■ ACTION ITEM: Nothing is needed except the lines below that run from the one with "Osobní informace uživatelů]" through the one with "-- Životní cyklus]", repeated exactly.

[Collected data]
○ ○ ○ ○
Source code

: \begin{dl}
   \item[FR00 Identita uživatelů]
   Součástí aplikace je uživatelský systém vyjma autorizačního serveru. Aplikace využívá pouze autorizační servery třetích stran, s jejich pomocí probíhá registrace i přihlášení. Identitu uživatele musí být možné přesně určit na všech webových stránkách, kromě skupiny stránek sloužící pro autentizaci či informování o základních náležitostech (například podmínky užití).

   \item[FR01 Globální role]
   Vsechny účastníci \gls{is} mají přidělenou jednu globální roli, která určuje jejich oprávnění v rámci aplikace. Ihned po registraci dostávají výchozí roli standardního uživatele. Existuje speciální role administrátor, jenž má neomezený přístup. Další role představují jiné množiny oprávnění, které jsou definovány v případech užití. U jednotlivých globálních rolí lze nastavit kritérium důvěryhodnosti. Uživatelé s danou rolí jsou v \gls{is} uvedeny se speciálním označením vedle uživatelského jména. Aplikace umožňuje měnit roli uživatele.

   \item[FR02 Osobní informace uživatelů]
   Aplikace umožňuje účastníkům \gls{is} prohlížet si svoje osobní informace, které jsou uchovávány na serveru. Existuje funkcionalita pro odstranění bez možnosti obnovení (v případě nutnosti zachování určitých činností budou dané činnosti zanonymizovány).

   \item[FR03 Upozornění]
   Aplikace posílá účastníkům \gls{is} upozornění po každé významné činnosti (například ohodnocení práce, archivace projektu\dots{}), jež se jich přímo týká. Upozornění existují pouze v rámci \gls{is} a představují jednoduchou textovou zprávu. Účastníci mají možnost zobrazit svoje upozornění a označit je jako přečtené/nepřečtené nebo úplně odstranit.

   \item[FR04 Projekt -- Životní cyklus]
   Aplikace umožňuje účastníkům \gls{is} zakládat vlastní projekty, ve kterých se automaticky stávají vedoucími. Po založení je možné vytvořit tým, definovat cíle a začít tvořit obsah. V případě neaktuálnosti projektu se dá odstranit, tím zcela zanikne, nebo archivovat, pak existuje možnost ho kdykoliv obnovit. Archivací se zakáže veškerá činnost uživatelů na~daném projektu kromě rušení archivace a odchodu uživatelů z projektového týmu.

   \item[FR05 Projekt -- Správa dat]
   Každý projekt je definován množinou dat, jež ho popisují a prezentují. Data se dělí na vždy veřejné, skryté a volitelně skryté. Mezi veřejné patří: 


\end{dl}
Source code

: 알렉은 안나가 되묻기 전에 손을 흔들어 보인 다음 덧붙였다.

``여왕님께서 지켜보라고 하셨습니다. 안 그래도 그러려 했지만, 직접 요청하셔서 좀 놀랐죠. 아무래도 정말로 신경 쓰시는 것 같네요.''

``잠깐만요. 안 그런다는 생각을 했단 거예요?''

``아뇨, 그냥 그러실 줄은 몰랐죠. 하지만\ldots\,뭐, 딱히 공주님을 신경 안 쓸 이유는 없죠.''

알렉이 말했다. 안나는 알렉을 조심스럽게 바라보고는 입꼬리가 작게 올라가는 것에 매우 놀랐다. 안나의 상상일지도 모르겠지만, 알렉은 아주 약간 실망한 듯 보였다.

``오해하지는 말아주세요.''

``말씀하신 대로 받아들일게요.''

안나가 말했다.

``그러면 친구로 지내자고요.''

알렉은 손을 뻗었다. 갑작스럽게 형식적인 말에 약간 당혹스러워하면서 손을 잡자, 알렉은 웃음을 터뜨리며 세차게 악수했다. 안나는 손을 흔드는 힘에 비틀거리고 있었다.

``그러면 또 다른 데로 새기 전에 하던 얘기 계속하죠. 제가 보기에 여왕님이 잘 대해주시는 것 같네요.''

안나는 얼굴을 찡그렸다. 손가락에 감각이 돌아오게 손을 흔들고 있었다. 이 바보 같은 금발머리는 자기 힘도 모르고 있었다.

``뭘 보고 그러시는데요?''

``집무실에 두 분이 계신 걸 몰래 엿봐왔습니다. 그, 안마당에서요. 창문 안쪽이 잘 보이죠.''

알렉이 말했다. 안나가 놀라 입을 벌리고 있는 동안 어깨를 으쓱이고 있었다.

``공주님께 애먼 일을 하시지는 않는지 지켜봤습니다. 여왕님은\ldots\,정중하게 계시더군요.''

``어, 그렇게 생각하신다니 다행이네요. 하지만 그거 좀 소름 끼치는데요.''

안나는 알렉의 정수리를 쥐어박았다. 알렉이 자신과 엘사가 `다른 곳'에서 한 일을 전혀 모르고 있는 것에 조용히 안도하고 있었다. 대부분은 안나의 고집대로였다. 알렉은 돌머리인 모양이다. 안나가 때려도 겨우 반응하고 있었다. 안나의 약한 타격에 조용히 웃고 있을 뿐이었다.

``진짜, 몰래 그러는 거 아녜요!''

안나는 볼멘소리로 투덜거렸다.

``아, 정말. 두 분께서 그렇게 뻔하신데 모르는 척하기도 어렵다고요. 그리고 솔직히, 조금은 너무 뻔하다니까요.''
○ ○ ○ ○
■ OUTPUT BELOW:
   \item[FR02 Osobní informace uživatelů]
   Aplikace umožňuje účastníkům \gls{is} prohlížet si svoje osobní informace, které jsou uchovávány na serveru. Existuje funkcionalita pro odstranění bez možnosti obnovení (v případě nutnosti zachování určitých činností budou dané činnosti zanonymizovány).

   \item[FR03 Upozornění]
   Aplikace posílá účastníkům \gls{is} upozornění po každé významné činnosti (například ohodnocení práce, archivace projektu\dots{}), jež se jich přímo týká. Upozornění existují pouze v rámci \gls{is} a představují jednoduchou textovou zprávu. Účastníci mají možnost zobrazit svoje upozornění a označit je jako přečtené/nepřečtené nebo úplně odstranit.

   \item[FR04 Projekt -- Životní cyklus]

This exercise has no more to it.